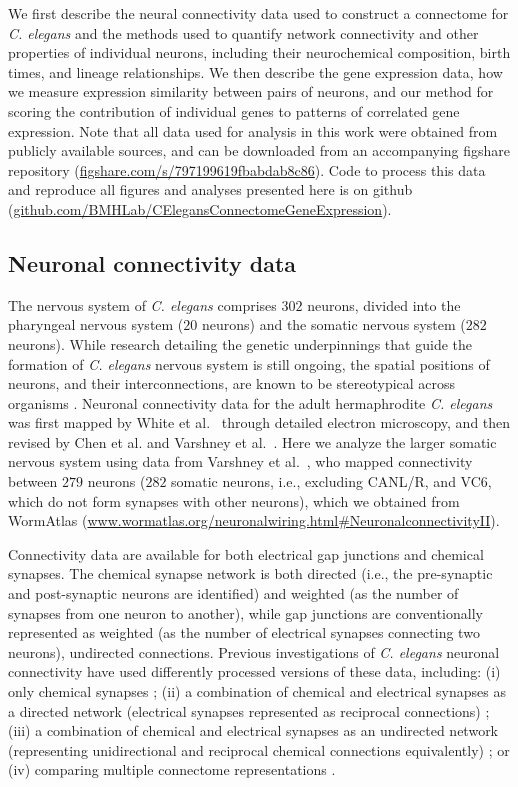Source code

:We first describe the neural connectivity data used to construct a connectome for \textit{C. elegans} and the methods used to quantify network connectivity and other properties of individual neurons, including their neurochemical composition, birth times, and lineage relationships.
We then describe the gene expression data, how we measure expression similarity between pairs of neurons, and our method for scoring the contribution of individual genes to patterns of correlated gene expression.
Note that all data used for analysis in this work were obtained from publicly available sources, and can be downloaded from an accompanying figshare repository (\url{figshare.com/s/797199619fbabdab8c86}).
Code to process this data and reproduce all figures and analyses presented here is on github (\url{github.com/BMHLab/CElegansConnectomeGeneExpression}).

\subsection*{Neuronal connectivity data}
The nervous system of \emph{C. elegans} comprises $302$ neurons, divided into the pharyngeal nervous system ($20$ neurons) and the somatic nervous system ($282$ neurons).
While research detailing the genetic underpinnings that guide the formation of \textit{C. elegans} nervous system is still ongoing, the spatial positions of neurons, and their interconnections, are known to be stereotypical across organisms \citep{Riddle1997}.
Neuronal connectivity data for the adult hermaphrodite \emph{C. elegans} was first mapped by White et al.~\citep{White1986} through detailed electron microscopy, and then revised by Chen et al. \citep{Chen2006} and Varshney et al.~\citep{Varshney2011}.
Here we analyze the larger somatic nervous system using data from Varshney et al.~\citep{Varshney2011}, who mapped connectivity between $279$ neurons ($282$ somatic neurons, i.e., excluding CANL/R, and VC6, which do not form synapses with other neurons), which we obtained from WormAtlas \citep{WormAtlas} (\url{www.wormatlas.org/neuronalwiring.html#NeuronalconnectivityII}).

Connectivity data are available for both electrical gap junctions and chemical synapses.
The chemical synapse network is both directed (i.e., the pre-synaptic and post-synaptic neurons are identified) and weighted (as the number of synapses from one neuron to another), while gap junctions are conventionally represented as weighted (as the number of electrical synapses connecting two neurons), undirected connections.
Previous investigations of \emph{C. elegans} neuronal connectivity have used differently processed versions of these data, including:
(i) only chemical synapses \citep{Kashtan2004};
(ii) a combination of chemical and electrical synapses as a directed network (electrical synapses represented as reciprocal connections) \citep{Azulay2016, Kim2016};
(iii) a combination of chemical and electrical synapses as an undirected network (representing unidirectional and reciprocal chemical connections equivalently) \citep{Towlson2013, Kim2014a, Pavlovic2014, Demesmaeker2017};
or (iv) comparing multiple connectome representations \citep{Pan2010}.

...

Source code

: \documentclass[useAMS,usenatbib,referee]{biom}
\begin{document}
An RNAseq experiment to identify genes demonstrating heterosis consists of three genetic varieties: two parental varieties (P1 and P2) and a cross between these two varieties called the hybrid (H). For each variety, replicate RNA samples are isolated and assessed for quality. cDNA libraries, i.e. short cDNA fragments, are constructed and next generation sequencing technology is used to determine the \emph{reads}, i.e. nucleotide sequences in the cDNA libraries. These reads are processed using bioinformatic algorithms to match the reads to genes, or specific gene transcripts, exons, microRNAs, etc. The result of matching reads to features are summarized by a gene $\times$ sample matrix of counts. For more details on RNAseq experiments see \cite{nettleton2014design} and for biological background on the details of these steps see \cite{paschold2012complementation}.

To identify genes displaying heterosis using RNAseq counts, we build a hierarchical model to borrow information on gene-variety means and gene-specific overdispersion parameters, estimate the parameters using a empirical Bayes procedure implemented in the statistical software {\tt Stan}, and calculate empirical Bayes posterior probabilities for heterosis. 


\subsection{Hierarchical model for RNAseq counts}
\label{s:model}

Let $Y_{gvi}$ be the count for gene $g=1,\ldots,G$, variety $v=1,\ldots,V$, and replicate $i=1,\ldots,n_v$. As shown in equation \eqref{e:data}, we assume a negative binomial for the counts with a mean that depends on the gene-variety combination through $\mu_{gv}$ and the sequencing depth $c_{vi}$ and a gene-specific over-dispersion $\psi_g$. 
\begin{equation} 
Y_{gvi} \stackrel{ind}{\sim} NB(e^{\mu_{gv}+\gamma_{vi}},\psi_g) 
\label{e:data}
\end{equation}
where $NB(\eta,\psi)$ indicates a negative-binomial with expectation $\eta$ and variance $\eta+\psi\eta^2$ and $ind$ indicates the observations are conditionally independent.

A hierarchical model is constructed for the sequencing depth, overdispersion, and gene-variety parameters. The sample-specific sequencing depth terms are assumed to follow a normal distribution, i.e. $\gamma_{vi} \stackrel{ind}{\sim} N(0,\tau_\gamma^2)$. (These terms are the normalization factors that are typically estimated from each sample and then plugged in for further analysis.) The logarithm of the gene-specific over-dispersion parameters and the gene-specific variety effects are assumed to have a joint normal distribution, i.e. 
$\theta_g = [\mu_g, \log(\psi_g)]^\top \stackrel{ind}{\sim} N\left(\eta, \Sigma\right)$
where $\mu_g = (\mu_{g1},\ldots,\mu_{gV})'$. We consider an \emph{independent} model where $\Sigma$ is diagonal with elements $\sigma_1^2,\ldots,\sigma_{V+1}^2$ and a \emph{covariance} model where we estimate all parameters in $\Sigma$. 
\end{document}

TASK STATEMENT ->
Lines in the entries above that hold "ldots" should be counted; give only that count.

ANSWER BOX ->
2